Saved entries
== Segment start ==

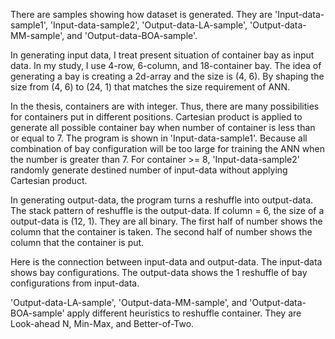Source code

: There are samples showing how dataset is generated. They are 'Input-data-sample1', 'Input-data-sample2', 'Output-data-LA-sample', 
'Output-data-MM-sample', and 'Output-data-BOA-sample'.

In generating input data, I treat present situation of container bay as input data. In my study, I use 4-row, 6-column, and 18-container
bay. The idea of generating a bay is creating a 2d-array and the size is (4, 6). By shaping the size from (4, 6) to (24, 1) that matches 
the size requirement of ANN. 

In the thesis, containers are with integer. Thus, there are many possibilities for containers put in different positions. Cartesian product 
is applied to generate all possible container bay when number of container is less than or equal to 7. The program is shown in 
'Input-data-sample1'. Because all combination of bay configuration will be too large for training the ANN when the number is greater than 7. For 
container >= 8, 'Input-data-sample2' randomly generate destined number of input-data without applying Cartesian product.

In generating output-data, the program turns a reshuffle into output-data. The stack pattern of reshuffle is the output-data. If column = 6, the size 
of a output-data is (12, 1). They are all binary. The first half of number shows the column that the container is taken. The second half of 
number shows the column that the container is put. 

Here is the connection between input-data and output-data. The input-data shows bay configurations. The output-data shows the 1 reshuffle of 
bay configurations from input-data. 

'Output-data-LA-sample', 'Output-data-MM-sample', and 'Output-data-BOA-sample' apply different heuristics to reshuffle container. They are 
Look-ahead N, Min-Max, and Better-of-Two.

== Segment end ==

REQUIREMENT — Copy word for word the stretch of entries above from the line that has "the size requirement of ANN." through the line that has "is applied to", both ends included, and nothing outside it.

WORKED SOLUTION —
the size requirement of ANN. 

In the thesis, containers are with integer. Thus, there are many possibilities for containers put in different positions. Cartesian product 
is applied to generate all possible container bay when number of container is less than or equal to 7. The program is shown in 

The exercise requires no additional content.